---------- DATASET CONTENT

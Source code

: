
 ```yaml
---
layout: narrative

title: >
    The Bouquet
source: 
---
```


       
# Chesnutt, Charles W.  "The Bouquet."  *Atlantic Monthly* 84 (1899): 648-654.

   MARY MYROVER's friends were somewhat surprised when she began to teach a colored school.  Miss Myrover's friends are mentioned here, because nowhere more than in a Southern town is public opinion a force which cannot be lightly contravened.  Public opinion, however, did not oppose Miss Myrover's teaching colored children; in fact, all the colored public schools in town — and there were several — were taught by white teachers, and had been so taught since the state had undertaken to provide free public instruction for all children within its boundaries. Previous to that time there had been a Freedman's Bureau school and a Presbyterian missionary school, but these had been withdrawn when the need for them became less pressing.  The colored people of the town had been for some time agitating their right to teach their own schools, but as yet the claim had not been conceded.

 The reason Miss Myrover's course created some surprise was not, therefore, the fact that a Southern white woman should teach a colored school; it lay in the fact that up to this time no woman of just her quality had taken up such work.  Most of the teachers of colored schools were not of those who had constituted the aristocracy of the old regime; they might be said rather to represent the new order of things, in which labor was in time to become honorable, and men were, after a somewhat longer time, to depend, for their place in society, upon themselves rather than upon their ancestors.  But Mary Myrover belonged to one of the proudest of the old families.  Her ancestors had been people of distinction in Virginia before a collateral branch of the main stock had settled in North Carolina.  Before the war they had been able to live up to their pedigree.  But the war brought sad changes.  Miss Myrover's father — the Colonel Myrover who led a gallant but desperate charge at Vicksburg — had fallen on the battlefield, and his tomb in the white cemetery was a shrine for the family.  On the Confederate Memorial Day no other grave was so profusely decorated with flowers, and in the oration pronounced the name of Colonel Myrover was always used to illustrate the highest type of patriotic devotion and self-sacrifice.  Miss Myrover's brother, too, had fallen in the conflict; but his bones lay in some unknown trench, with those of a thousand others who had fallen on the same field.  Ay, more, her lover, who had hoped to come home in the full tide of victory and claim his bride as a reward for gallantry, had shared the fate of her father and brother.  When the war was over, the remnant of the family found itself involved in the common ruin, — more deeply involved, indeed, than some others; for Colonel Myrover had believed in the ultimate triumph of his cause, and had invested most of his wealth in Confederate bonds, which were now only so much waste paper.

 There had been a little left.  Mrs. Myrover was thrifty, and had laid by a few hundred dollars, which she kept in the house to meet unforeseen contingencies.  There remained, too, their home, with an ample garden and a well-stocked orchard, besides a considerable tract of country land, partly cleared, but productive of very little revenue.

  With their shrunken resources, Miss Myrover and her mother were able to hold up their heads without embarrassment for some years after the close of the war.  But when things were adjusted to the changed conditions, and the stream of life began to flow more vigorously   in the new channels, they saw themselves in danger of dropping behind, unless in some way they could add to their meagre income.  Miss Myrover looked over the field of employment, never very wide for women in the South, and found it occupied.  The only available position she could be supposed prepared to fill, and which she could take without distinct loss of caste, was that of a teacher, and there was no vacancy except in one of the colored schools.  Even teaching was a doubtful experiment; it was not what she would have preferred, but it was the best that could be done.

--------------------

Each record must be returned in full and exactly.

RESPONSE TO THE EXERCISE:
Source code

:
 ```yaml
---
layout: narrative

title: >
    The Bouquet
source: 
---
```


       
# Chesnutt, Charles W.  "The Bouquet."  *Atlantic Monthly* 84 (1899): 648-654.

   MARY MYROVER's friends were somewhat surprised when she began to teach a colored school.  Miss Myrover's friends are mentioned here, because nowhere more than in a Southern town is public opinion a force which cannot be lightly contravened.  Public opinion, however, did not oppose Miss Myrover's teaching colored children; in fact, all the colored public schools in town — and there were several — were taught by white teachers, and had been so taught since the state had undertaken to provide free public instruction for all children within its boundaries. Previous to that time there had been a Freedman's Bureau school and a Presbyterian missionary school, but these had been withdrawn when the need for them became less pressing.  The colored people of the town had been for some time agitating their right to teach their own schools, but as yet the claim had not been conceded.

 The reason Miss Myrover's course created some surprise was not, therefore, the fact that a Southern white woman should teach a colored school; it lay in the fact that up to this time no woman of just her quality had taken up such work.  Most of the teachers of colored schools were not of those who had constituted the aristocracy of the old regime; they might be said rather to represent the new order of things, in which labor was in time to become honorable, and men were, after a somewhat longer time, to depend, for their place in society, upon themselves rather than upon their ancestors.  But Mary Myrover belonged to one of the proudest of the old families.  Her ancestors had been people of distinction in Virginia before a collateral branch of the main stock had settled in North Carolina.  Before the war they had been able to live up to their pedigree.  But the war brought sad changes.  Miss Myrover's father — the Colonel Myrover who led a gallant but desperate charge at Vicksburg — had fallen on the battlefield, and his tomb in the white cemetery was a shrine for the family.  On the Confederate Memorial Day no other grave was so profusely decorated with flowers, and in the oration pronounced the name of Colonel Myrover was always used to illustrate the highest type of patriotic devotion and self-sacrifice.  Miss Myrover's brother, too, had fallen in the conflict; but his bones lay in some unknown trench, with those of a thousand others who had fallen on the same field.  Ay, more, her lover, who had hoped to come home in the full tide of victory and claim his bride as a reward for gallantry, had shared the fate of her father and brother.  When the war was over, the remnant of the family found itself involved in the common ruin, — more deeply involved, indeed, than some others; for Colonel Myrover had believed in the ultimate triumph of his cause, and had invested most of his wealth in Confederate bonds, which were now only so much waste paper.

 There had been a little left.  Mrs. Myrover was thrifty, and had laid by a few hundred dollars, which she kept in the house to meet unforeseen contingencies.  There remained, too, their home, with an ample garden and a well-stocked orchard, besides a considerable tract of country land, partly cleared, but productive of very little revenue.

  With their shrunken resources, Miss Myrover and her mother were able to hold up their heads without embarrassment for some years after the close of the war.  But when things were adjusted to the changed conditions, and the stream of life began to flow more vigorously   in the new channels, they saw themselves in danger of dropping behind, unless in some way they could add to their meagre income.  Miss Myrover looked over the field of employment, never very wide for women in the South, and found it occupied.  The only available position she could be supposed prepared to fill, and which she could take without distinct loss of caste, was that of a teacher, and there was no vacancy except in one of the colored schools.  Even teaching was a doubtful experiment; it was not what she would have preferred, but it was the best that could be done.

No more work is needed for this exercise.